> EXERCISE GOAL
In the entries that follow, which lines hold the string "descriptor"? List them.

(Stored data)
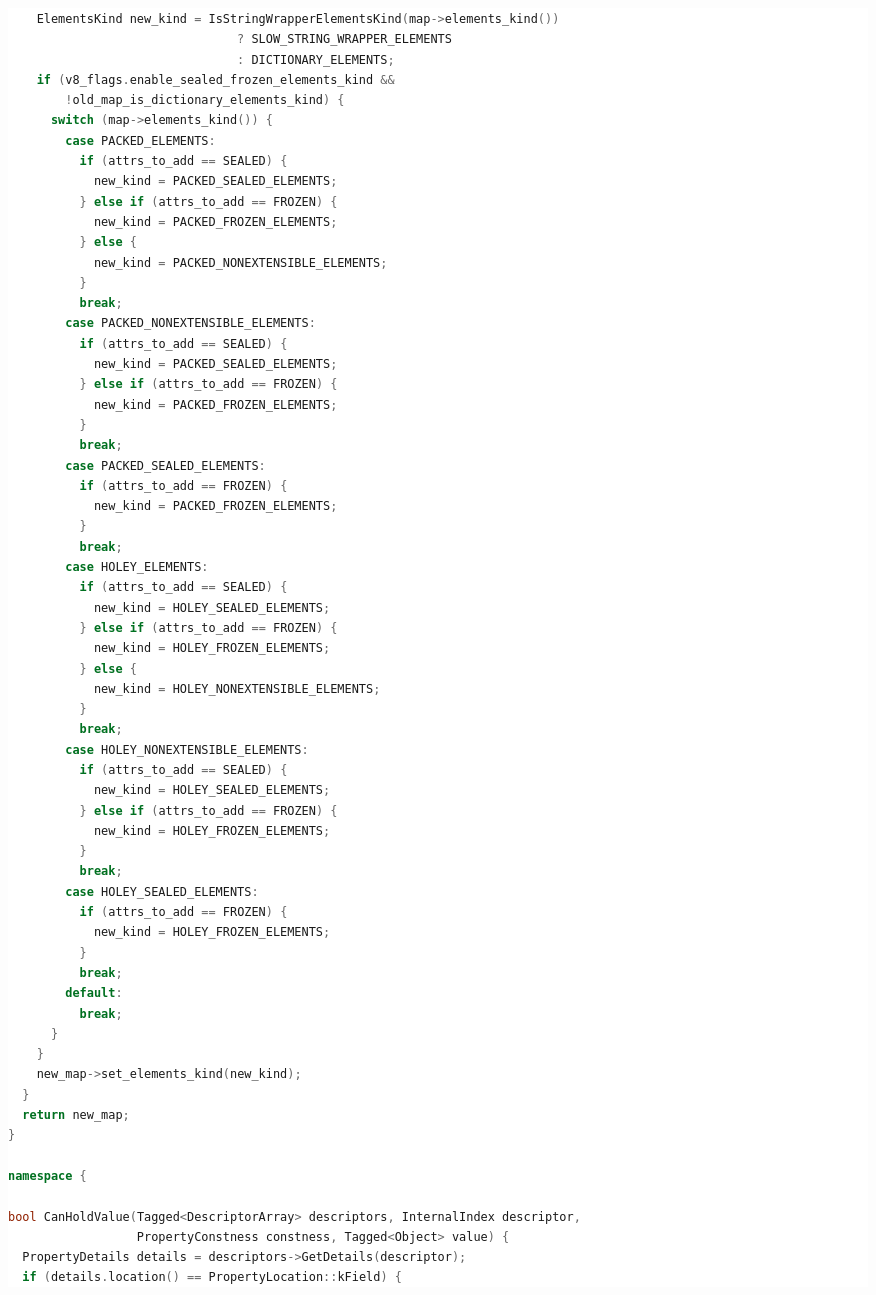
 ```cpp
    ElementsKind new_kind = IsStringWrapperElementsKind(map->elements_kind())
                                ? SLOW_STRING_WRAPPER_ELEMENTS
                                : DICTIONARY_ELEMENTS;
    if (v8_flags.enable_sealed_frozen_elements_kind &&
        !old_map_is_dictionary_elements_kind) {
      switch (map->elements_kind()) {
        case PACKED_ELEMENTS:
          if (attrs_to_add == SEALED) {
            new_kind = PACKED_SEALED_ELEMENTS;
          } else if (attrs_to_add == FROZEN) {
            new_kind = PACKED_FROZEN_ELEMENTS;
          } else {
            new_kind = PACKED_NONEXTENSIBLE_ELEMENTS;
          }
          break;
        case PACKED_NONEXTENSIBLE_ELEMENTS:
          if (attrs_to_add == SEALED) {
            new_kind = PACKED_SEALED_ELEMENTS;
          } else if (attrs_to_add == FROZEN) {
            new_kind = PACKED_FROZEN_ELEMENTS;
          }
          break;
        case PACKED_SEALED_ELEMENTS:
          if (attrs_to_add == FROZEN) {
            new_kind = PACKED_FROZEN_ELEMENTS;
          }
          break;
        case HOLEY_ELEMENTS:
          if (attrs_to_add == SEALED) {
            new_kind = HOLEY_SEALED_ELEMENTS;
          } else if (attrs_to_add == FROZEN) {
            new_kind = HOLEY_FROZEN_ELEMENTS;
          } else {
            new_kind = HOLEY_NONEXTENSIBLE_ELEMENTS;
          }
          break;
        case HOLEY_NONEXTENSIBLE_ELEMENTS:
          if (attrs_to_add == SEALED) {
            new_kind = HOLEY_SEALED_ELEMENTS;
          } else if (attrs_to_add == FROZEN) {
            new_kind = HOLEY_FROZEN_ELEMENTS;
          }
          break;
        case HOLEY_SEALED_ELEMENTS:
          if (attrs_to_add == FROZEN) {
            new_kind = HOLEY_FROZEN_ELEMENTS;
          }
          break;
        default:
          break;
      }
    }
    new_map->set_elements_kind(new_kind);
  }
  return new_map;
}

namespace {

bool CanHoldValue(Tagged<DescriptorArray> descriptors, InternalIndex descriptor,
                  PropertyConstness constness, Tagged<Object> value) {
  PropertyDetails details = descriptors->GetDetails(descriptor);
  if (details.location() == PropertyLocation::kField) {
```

==

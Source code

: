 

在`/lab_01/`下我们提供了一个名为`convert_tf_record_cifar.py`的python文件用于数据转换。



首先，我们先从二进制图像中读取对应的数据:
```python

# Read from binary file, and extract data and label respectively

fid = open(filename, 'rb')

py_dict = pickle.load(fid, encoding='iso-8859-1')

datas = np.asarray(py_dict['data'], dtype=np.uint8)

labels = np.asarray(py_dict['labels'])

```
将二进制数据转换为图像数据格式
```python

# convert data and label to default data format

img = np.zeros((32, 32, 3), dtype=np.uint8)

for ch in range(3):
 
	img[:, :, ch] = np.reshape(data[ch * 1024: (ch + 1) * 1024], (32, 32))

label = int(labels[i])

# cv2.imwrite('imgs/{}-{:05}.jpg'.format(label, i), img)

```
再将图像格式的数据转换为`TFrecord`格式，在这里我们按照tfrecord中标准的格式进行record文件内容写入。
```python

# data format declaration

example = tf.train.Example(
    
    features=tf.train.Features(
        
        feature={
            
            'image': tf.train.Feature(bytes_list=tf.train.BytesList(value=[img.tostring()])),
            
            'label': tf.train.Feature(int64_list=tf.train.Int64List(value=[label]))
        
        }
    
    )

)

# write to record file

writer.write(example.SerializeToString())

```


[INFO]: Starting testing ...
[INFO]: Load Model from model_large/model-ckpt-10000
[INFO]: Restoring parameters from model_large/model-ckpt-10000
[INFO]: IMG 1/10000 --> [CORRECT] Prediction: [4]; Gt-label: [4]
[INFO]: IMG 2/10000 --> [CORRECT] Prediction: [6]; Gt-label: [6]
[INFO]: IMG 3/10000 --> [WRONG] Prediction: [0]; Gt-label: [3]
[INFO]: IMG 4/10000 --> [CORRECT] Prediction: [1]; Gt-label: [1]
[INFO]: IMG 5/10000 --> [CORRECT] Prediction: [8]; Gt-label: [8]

> SOLUTION TO THIS EXERCISE
bool CanHoldValue(Tagged<DescriptorArray> descriptors, InternalIndex descriptor,
  PropertyDetails details = descriptors->GetDetails(descriptor);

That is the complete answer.